The Risks Are Real and Largely Underestimated
What makes this moment genuinely complex is that the same technology driving these gains is also generating risks the industry has no historical framework to price. The most structurally significant of these is opacity. Insurers increasingly rely on opaque AI models for risk assessment and pricing, raising serious ethical concerns about bias and exclusion. Regulatory frameworks are demanding explainable AI, yet most implementations remain black-box systems. In a sector whose entire legitimacy rests on fair and transparent decision-making, that gap between algorithmic capability and human accountability is not a technical footnote. It is an existential concern.

Algorithmic bias compounds the problem. AI models trained on historical data will reflect historical inequities, often without any intent or awareness on the part of the insurer deploying them. Regulatory scrutiny around data governance and AI bias has intensified sharply, and insurers are now investing in stronger governance frameworks and third-party model validation as a direct response. The direction of regulatory travel across the EU AI Act, IRDAI guidelines in India, and emerging frameworks across Asia-Pacific is unmistakably toward greater accountability. Insurers who are still treating governance as a compliance checkbox are misreading the room.

A New Risk Frontier: Insuring the Infrastructure of AI
There is a dimension to this story that has received far less attention than it deserves and it sits at the intersection of AI investment and physical infrastructure. The data centers powering the global AI boom have become a stress test for insurers in their own right. Global spending on data centers could reach $7 trillion by 2030, and the scale of capital concentrated in these facilities is creating capacity challenges the insurance market has never encountered before.

These are not conventional commercial risks with established loss histories. A single AI-optimised data center campus concentrates extraordinary value, draws power at a scale that strains regional grids, and houses hardware whose obsolescence cycle runs far shorter than the financing structures built around it.

The severity of losses, when they occur, bears no resemblance to what standard property underwriting models were designed to absorb. The industry is being asked to price risks it has never seen before, on assets whose failure modes are still being discovered in real time. That is not a comfortable position for a sector whose pricing discipline depends on historical loss data and it is a challenge that will only grow as the infrastructure buildout accelerates.

What Separates the Leaders
The insurers who will define the next decade are already visible. Not because they adopted AI first, but because they are deploying it with discipline. They are investing in explainability alongside capability. They are building governance structures before regulators force them to.
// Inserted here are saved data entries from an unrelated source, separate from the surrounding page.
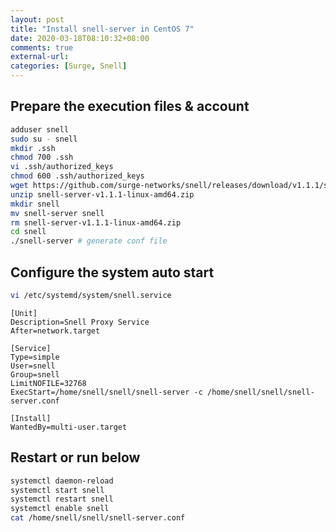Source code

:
 ```yaml
---
layout: post
title: "Install snell-server in CentOS 7"
date: 2020-03-18T08:10:32+08:00
comments: true
external-url:
categories: [Surge, Snell]
---
```


## Prepare the execution files & account

```bash
adduser snell
sudo su - snell
mkdir .ssh
chmod 700 .ssh
vi .ssh/authorized_keys
chmod 600 .ssh/authorized_keys
wget https://github.com/surge-networks/snell/releases/download/v1.1.1/snell-server-v1.1.1-linux-amd64.zip
unzip snell-server-v1.1.1-linux-amd64.zip
mkdir snell
mv snell-server snell
rm snell-server-v1.1.1-linux-amd64.zip
cd snell
./snell-server # generate conf file
```

## Configure the system auto start

```bash
vi /etc/systemd/system/snell.service
```

```text
[Unit]
Description=Snell Proxy Service
After=network.target

[Service]
Type=simple
User=snell
Group=snell
LimitNOFILE=32768
ExecStart=/home/snell/snell/snell-server -c /home/snell/snell/snell-server.conf

[Install]
WantedBy=multi-user.target
```

## Restart or run below

```bash
systemctl daemon-reload
systemctl start snell
systemctl restart snell
systemctl enable snell
cat /home/snell/snell/snell-server.conf
```
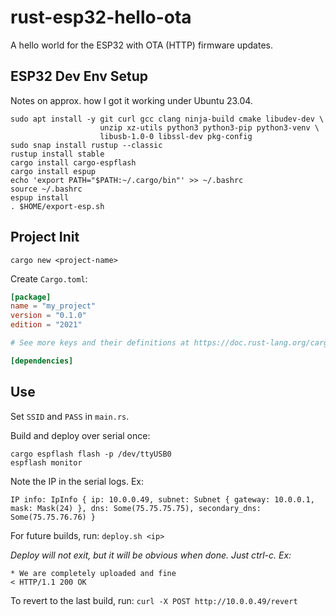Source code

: # rust-esp32-hello-ota
A hello world for the ESP32 with OTA (HTTP) firmware updates.

ESP32 Dev Env Setup
-----
Notes on approx. how I got it working under Ubuntu 23.04.

```
sudo apt install -y git curl gcc clang ninja-build cmake libudev-dev \
                    unzip xz-utils python3 python3-pip python3-venv \
                    libusb-1.0-0 libssl-dev pkg-config
sudo snap install rustup --classic
rustup install stable
cargo install cargo-espflash
cargo install espup
echo 'export PATH="$PATH:~/.cargo/bin"' >> ~/.bashrc
source ~/.bashrc
espup install
. $HOME/export-esp.sh
```

Project Init
------------
```
cargo new <project-name>
```

Create `Cargo.toml`:
```toml
[package]
name = "my_project"
version = "0.1.0"
edition = "2021"

# See more keys and their definitions at https://doc.rust-lang.org/cargo/reference/manifest.html

[dependencies]
```

Use
---
Set `SSID` and `PASS` in `main.rs`.

Build and deploy over serial once:
```
cargo espflash flash -p /dev/ttyUSB0
espflash monitor
```
Note the IP in the serial logs.  Ex:
```
IP info: IpInfo { ip: 10.0.0.49, subnet: Subnet { gateway: 10.0.0.1, mask: Mask(24) }, dns: Some(75.75.75.75), secondary_dns: Some(75.75.76.76) }
```

For future builds, run: `deploy.sh <ip>`

*Deploy will not exit, but it will be obvious when done.  Just ctrl-c. Ex:*
```
* We are completely uploaded and fine
< HTTP/1.1 200 OK
```

To revert to the last build, run: `curl -X POST http://10.0.0.49/revert`

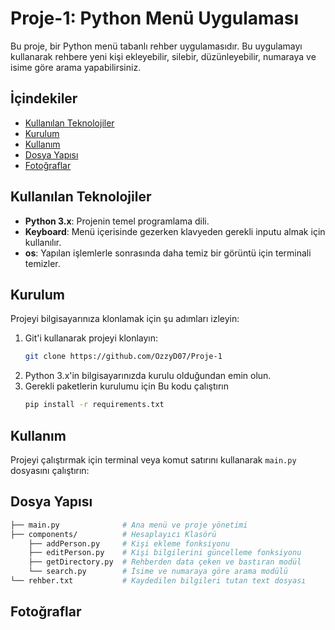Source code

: # Proje-1: Python Menü Uygulaması

Bu proje, bir Python menü tabanlı rehber uygulamasıdır. Bu uygulamayı kullanarak rehbere yeni kişi ekleyebilir, silebir, düzünleyebilir, numaraya ve isime göre arama yapabilirsiniz.

## İçindekiler
- [Kullanılan Teknolojiler](#kullanılan-teknolojiler)
- [Kurulum](#kurulum)
- [Kullanım](#kullanım)
- [Dosya Yapısı](#dosya-yapısı)
- [Fotoğraflar](#fotoğraflar)


## Kullanılan Teknolojiler

- **Python 3.x**: Projenin temel programlama dili.
- **Keyboard**: Menü içerisinde gezerken klavyeden gerekli inputu almak için kullanılır.
- **os**: Yapılan işlemlerle sonrasında daha temiz bir görüntü için terminali temizler.

## Kurulum

Projeyi bilgisayarınıza klonlamak için şu adımları izleyin:

1. Git'i kullanarak projeyi klonlayın:
    ```bash
    git clone https://github.com/OzzyD07/Proje-1
    ```
2. Python 3.x'in bilgisayarınızda kurulu olduğundan emin olun.
3. Gerekli paketlerin kurulumu için Bu kodu çalıştırın
    ```bash
    pip install -r requirements.txt    
    ```

## Kullanım

Projeyi çalıştırmak için terminal veya komut satırını kullanarak `main.py` dosyasını çalıştırın:

## Dosya Yapısı
```bash
├── main.py              # Ana menü ve proje yönetimi
├── components/          # Hesaplayıcı Klasörü
    ├── addPerson.py     # Kişi ekleme fonksiyonu
    ├── editPerson.py    # Kişi bilgilerini güncelleme fonksiyonu
    ├── getDirectory.py  # Rehberden data çeken ve bastıran modül
    └── search.py        # İsime ve numaraya göre arama modülü
└── rehber.txt           # Kaydedilen bilgileri tutan text dosyası
```

## Fotoğraflar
They are treating data quality as a strategic asset rather than an operational afterthought.

The roles growing fastest in insurance today are experienced underwriters, compliance specialists, analytics professionals, and technologists. Positions defined by judgment, not processing. That signal matters. It tells us that the industry’s best performers understand something the technology evangelists sometimes miss: AI amplifies judgment, it does not replace it. The institutions that internalise that truth and build their AI strategies around it are the ones that will still be trusted, relevant, and profitable when this transformation cycle completes.